So while part of this email is paying homage to a trusted notebook partner of 9+ years, it’s also a good reminder that sometimes simpler is better.
Why This Still Matters
We chase the perfect tool—and sometimes forget to ask if it’s perfect for us. That was me in 2015, diving into the Traveler’s Notebook because it looked flexible, tactile, and customizable. And it was.
But nine years later, I’ve realized the real reason it’s lasted so long in my system isn’t the aesthetics or the layout options. It’s because I adapted it to fit me. Not the other way around. This little leather-bound sidekick evolved with me—from rigid structures to a more fluid, forgiving approach that’s really simple - leather bound, paper inside, and a pen.
This Week’s Favorite
Save everything to one place, highlight like a pro, and replace several apps with Reader. Readwise Reader is central to my reading, annotating, and note taking. It’s daily use app that I’ve used for years - check it out. |
How I Use It Now
After years of trying different daily setups, I landed on a low-friction journaling/planning approach that works:
One dated page per day for tasks, goals, or notes
A blank facing page for free-form ideas, brainstorming, or random thoughts
A numbered index in the front to log anything worth referencing later
What changed recently is how I finally dealt with my collection of “abandoned” notebooks. I had a stack—some with only a few pages used. Instead of letting them gather dust or guilt, I started using them. Now I treat them as daily journals until they’re filled. Not ideal? Maybe. But progress beats perfection.

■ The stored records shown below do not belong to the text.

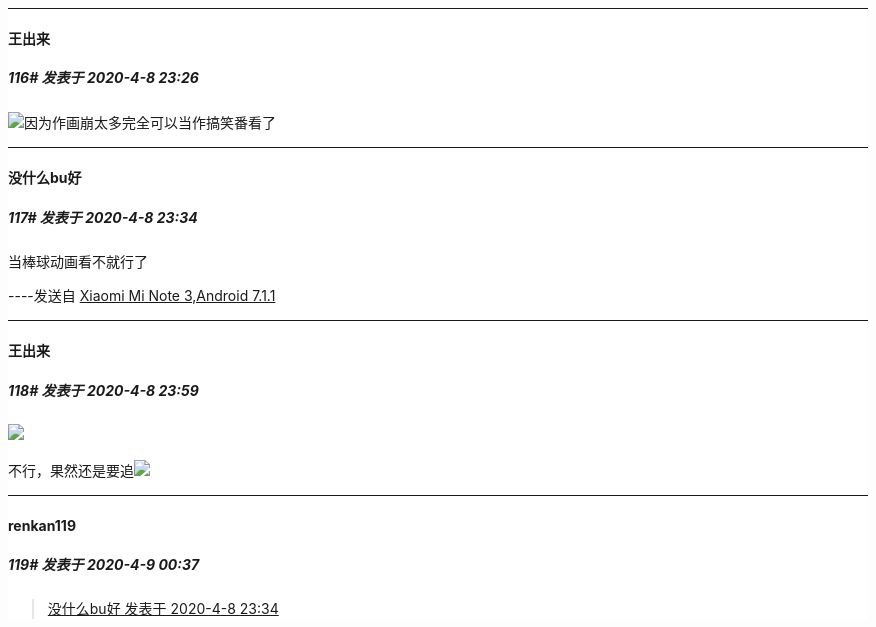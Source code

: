 





-----

####  王出来  
##### 116#       发表于 2020-4-8 23:26



<img src="https://static.saraba1st.com/image/smiley/face2017/152.png" referrerpolicy="no-referrer">因为作画崩太多完全可以当作搞笑番看了







-----

####  没什么bu好  
##### 117#       发表于 2020-4-8 23:34




当棒球动画看不就行了


----发送自 [Xiaomi Mi Note 3,Android 7.1.1](http://stage1.5j4m.com/?1.32)







-----

####  王出来  
##### 118#       发表于 2020-4-8 23:59



<img src="https://files.catbox.moe/nz5kqt.png" referrerpolicy="no-referrer">

不行，果然还是要追<img src="https://static.saraba1st.com/image/smiley/face2017/174.png" referrerpolicy="no-referrer">







-----

####  renkan119  
##### 119#       发表于 2020-4-9 00:37



<blockquote><a href="httphttps://bbs.saraba1st.com/2b/forum.php?mod=redirect&amp;goto=findpost&amp;pid=47019545&amp;ptid=1841294" target="_blank">没什么bu好 发表于 2020-4-8 23:34</a>
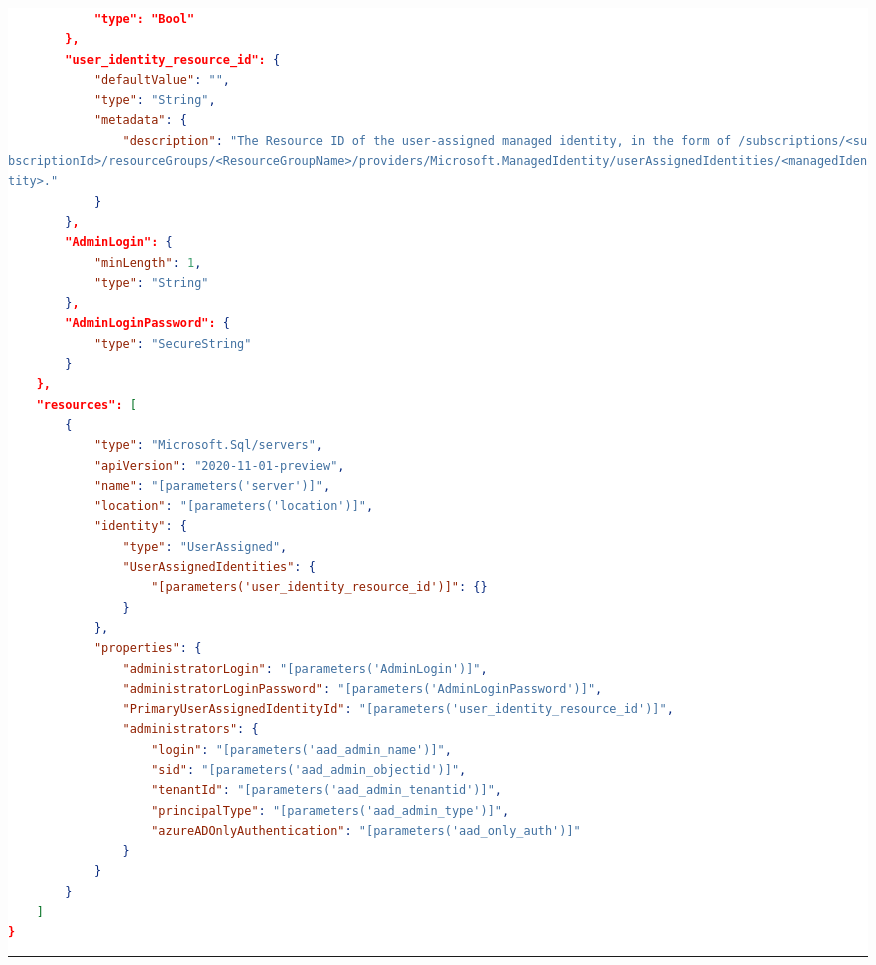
 ```json
            "type": "Bool"
        },
        "user_identity_resource_id": {
            "defaultValue": "",
            "type": "String",
            "metadata": {
                "description": "The Resource ID of the user-assigned managed identity, in the form of /subscriptions/<subscriptionId>/resourceGroups/<ResourceGroupName>/providers/Microsoft.ManagedIdentity/userAssignedIdentities/<managedIdentity>."
            }
        },
        "AdminLogin": {
            "minLength": 1,
            "type": "String"
        },
        "AdminLoginPassword": {
            "type": "SecureString"
        }
    },
    "resources": [
        {
            "type": "Microsoft.Sql/servers",
            "apiVersion": "2020-11-01-preview",
            "name": "[parameters('server')]",
            "location": "[parameters('location')]",
            "identity": {
                "type": "UserAssigned",
                "UserAssignedIdentities": {
                    "[parameters('user_identity_resource_id')]": {}
                }
            },
            "properties": {
                "administratorLogin": "[parameters('AdminLogin')]",
                "administratorLoginPassword": "[parameters('AdminLoginPassword')]",
                "PrimaryUserAssignedIdentityId": "[parameters('user_identity_resource_id')]",
                "administrators": {
                    "login": "[parameters('aad_admin_name')]",
                    "sid": "[parameters('aad_admin_objectid')]",
                    "tenantId": "[parameters('aad_admin_tenantid')]",
                    "principalType": "[parameters('aad_admin_type')]",
                    "azureADOnlyAuthentication": "[parameters('aad_only_auth')]"
                }
            }
        }
    ]
}

```

---
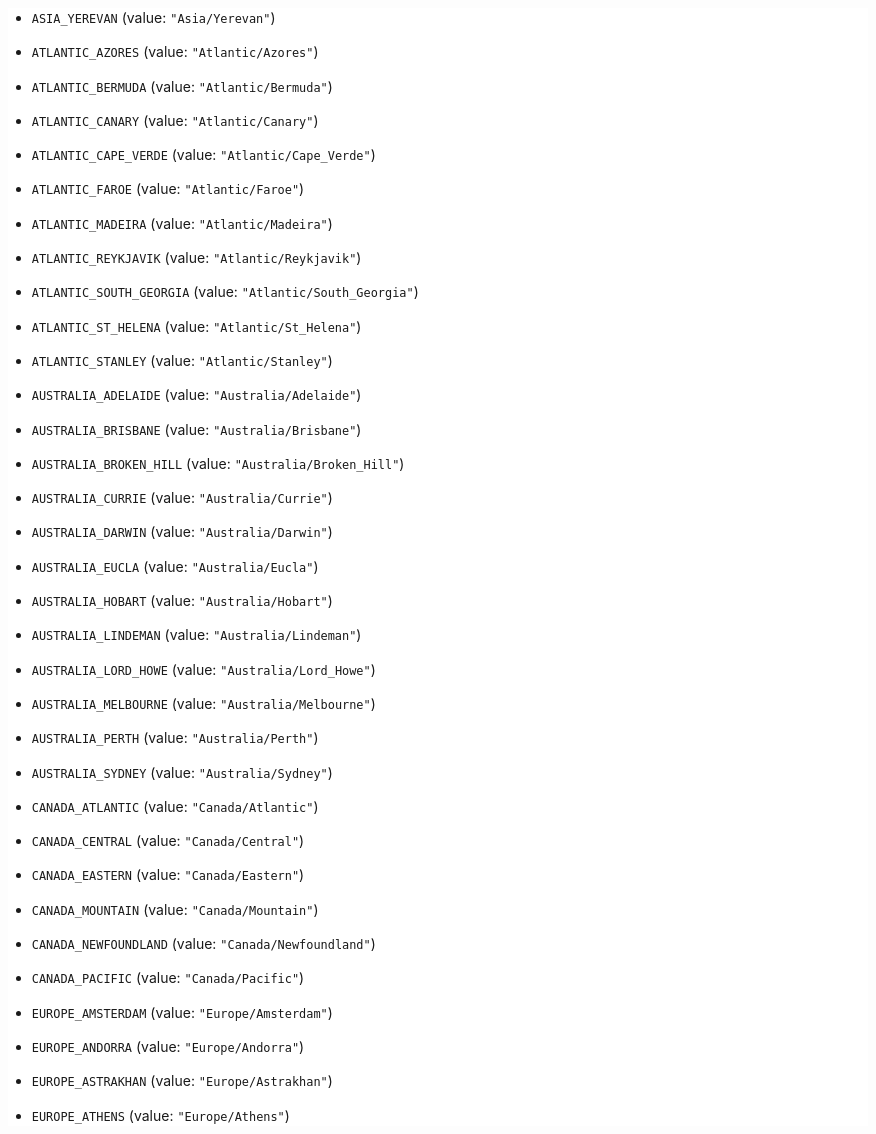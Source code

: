 * `ASIA_YEREVAN` (value: `"Asia/Yerevan"`)

* `ATLANTIC_AZORES` (value: `"Atlantic/Azores"`)

* `ATLANTIC_BERMUDA` (value: `"Atlantic/Bermuda"`)

* `ATLANTIC_CANARY` (value: `"Atlantic/Canary"`)

* `ATLANTIC_CAPE_VERDE` (value: `"Atlantic/Cape_Verde"`)

* `ATLANTIC_FAROE` (value: `"Atlantic/Faroe"`)

* `ATLANTIC_MADEIRA` (value: `"Atlantic/Madeira"`)

* `ATLANTIC_REYKJAVIK` (value: `"Atlantic/Reykjavik"`)

* `ATLANTIC_SOUTH_GEORGIA` (value: `"Atlantic/South_Georgia"`)

* `ATLANTIC_ST_HELENA` (value: `"Atlantic/St_Helena"`)

* `ATLANTIC_STANLEY` (value: `"Atlantic/Stanley"`)

* `AUSTRALIA_ADELAIDE` (value: `"Australia/Adelaide"`)

* `AUSTRALIA_BRISBANE` (value: `"Australia/Brisbane"`)

* `AUSTRALIA_BROKEN_HILL` (value: `"Australia/Broken_Hill"`)

* `AUSTRALIA_CURRIE` (value: `"Australia/Currie"`)

* `AUSTRALIA_DARWIN` (value: `"Australia/Darwin"`)

* `AUSTRALIA_EUCLA` (value: `"Australia/Eucla"`)

* `AUSTRALIA_HOBART` (value: `"Australia/Hobart"`)

* `AUSTRALIA_LINDEMAN` (value: `"Australia/Lindeman"`)

* `AUSTRALIA_LORD_HOWE` (value: `"Australia/Lord_Howe"`)

* `AUSTRALIA_MELBOURNE` (value: `"Australia/Melbourne"`)

* `AUSTRALIA_PERTH` (value: `"Australia/Perth"`)

* `AUSTRALIA_SYDNEY` (value: `"Australia/Sydney"`)

* `CANADA_ATLANTIC` (value: `"Canada/Atlantic"`)

* `CANADA_CENTRAL` (value: `"Canada/Central"`)

* `CANADA_EASTERN` (value: `"Canada/Eastern"`)

* `CANADA_MOUNTAIN` (value: `"Canada/Mountain"`)

* `CANADA_NEWFOUNDLAND` (value: `"Canada/Newfoundland"`)

* `CANADA_PACIFIC` (value: `"Canada/Pacific"`)

* `EUROPE_AMSTERDAM` (value: `"Europe/Amsterdam"`)

* `EUROPE_ANDORRA` (value: `"Europe/Andorra"`)

* `EUROPE_ASTRAKHAN` (value: `"Europe/Astrakhan"`)

* `EUROPE_ATHENS` (value: `"Europe/Athens"`)
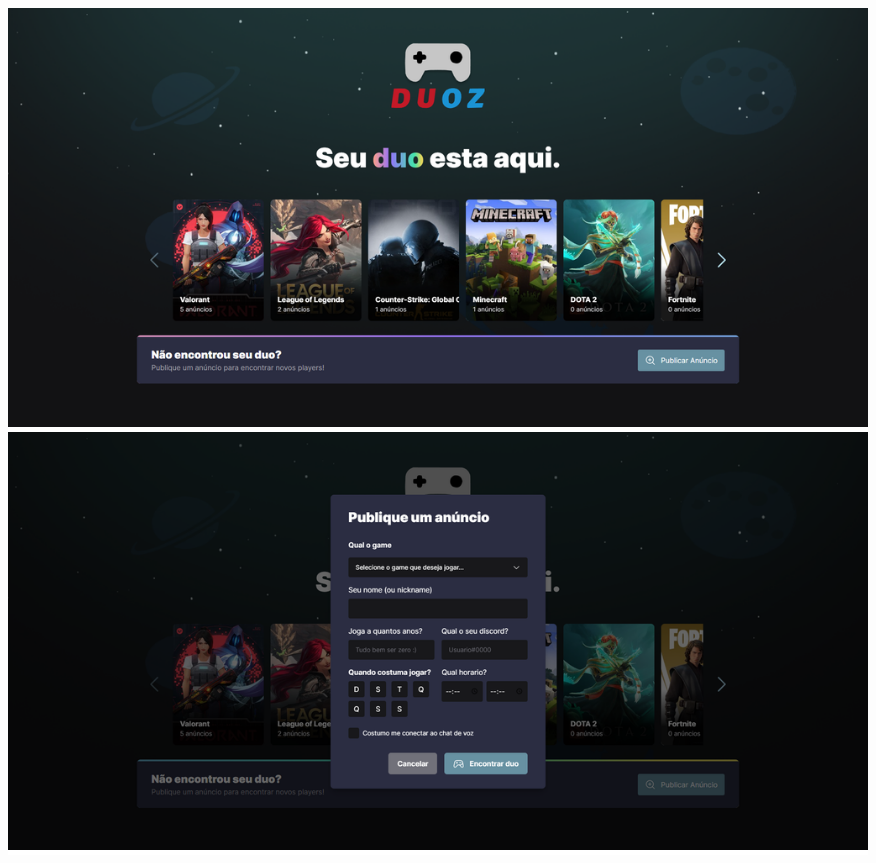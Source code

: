 <img src=".github/HomePage.png" alt="DUOZ Home Page" />

<br />

<img src=".github/Modal.png" alt="Create Modal" />

<br />
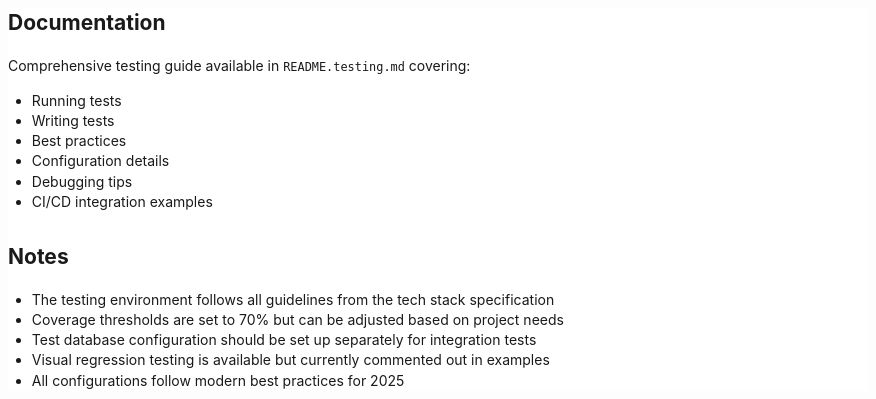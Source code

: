 ## Documentation

Comprehensive testing guide available in `README.testing.md` covering:

- Running tests
- Writing tests
- Best practices
- Configuration details
- Debugging tips
- CI/CD integration examples

## Notes

- The testing environment follows all guidelines from the tech stack specification
- Coverage thresholds are set to 70% but can be adjusted based on project needs
- Test database configuration should be set up separately for integration tests
- Visual regression testing is available but currently commented out in examples
- All configurations follow modern best practices for 2025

Some other tools and tricks I’ve folded into my system:
A mix of hand-sewn watercolor inserts when I travel (just a few pages for sketches or color)
Larger format journals at home, but always defaulting to a more portable size I’ll actually carry without going overboard
Bullet journal elements like task dots and simple indexing—no overcomplication
The biggest lesson: don’t let a fancy setup keep you from using what you’ve got. Test, adjust, repeat.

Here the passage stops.